*** DATASET EXCERPTS ***

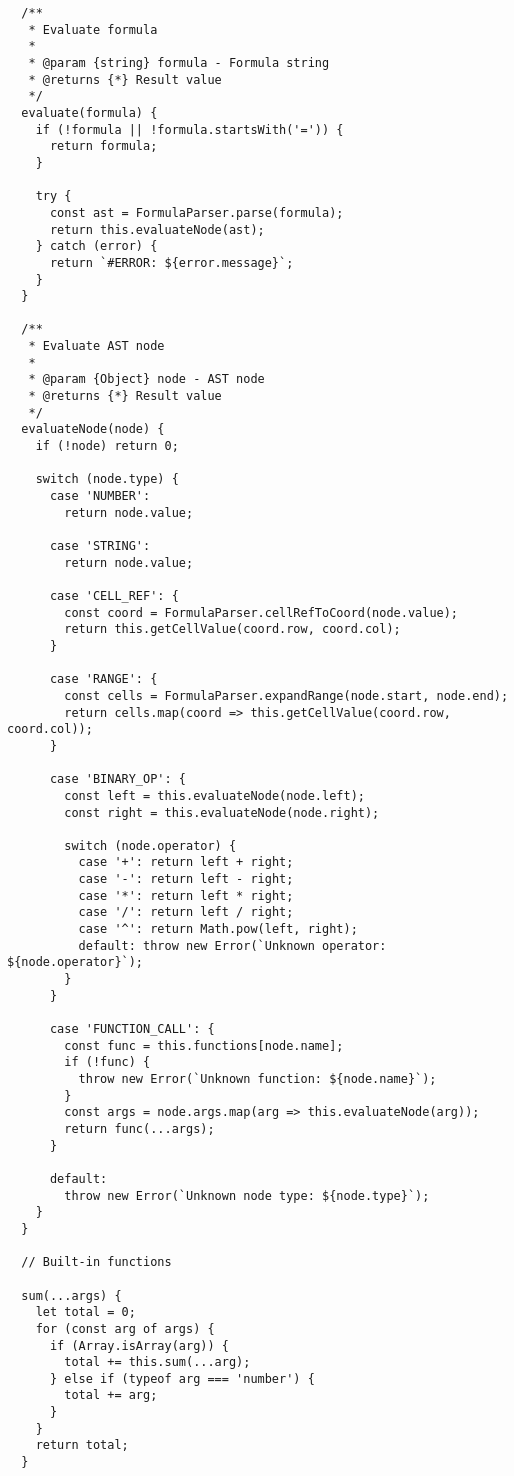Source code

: \documentclass[11pt]{article}
\begin{document}
\begin{verbatim}
  /**
   * Evaluate formula
   * 
   * @param {string} formula - Formula string
   * @returns {*} Result value
   */
  evaluate(formula) {
    if (!formula || !formula.startsWith('=')) {
      return formula;
    }
    
    try {
      const ast = FormulaParser.parse(formula);
      return this.evaluateNode(ast);
    } catch (error) {
      return `#ERROR: ${error.message}`;
    }
  }
  
  /**
   * Evaluate AST node
   * 
   * @param {Object} node - AST node
   * @returns {*} Result value
   */
  evaluateNode(node) {
    if (!node) return 0;
    
    switch (node.type) {
      case 'NUMBER':
        return node.value;
        
      case 'STRING':
        return node.value;
        
      case 'CELL_REF': {
        const coord = FormulaParser.cellRefToCoord(node.value);
        return this.getCellValue(coord.row, coord.col);
      }
      
      case 'RANGE': {
        const cells = FormulaParser.expandRange(node.start, node.end);
        return cells.map(coord => this.getCellValue(coord.row, coord.col));
      }
      
      case 'BINARY_OP': {
        const left = this.evaluateNode(node.left);
        const right = this.evaluateNode(node.right);
        
        switch (node.operator) {
          case '+': return left + right;
          case '-': return left - right;
          case '*': return left * right;
          case '/': return left / right;
          case '^': return Math.pow(left, right);
          default: throw new Error(`Unknown operator: ${node.operator}`);
        }
      }
      
      case 'FUNCTION_CALL': {
        const func = this.functions[node.name];
        if (!func) {
          throw new Error(`Unknown function: ${node.name}`);
        }
        const args = node.args.map(arg => this.evaluateNode(arg));
        return func(...args);
      }
      
      default:
        throw new Error(`Unknown node type: ${node.type}`);
    }
  }
  
  // Built-in functions
  
  sum(...args) {
    let total = 0;
    for (const arg of args) {
      if (Array.isArray(arg)) {
        total += this.sum(...arg);
      } else if (typeof arg === 'number') {
        total += arg;
      }
    }
    return total;
  }
  

\end{verbatim}
\end{document}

***

Which lines in the data above hold the string "evaluateNode"? Return each of them.

» **OUTPUT OF THE EXERCISE**
      return this.evaluateNode(ast);
  evaluateNode(node) {
        const left = this.evaluateNode(node.left);
        const right = this.evaluateNode(node.right);
        const args = node.args.map(arg => this.evaluateNode(arg));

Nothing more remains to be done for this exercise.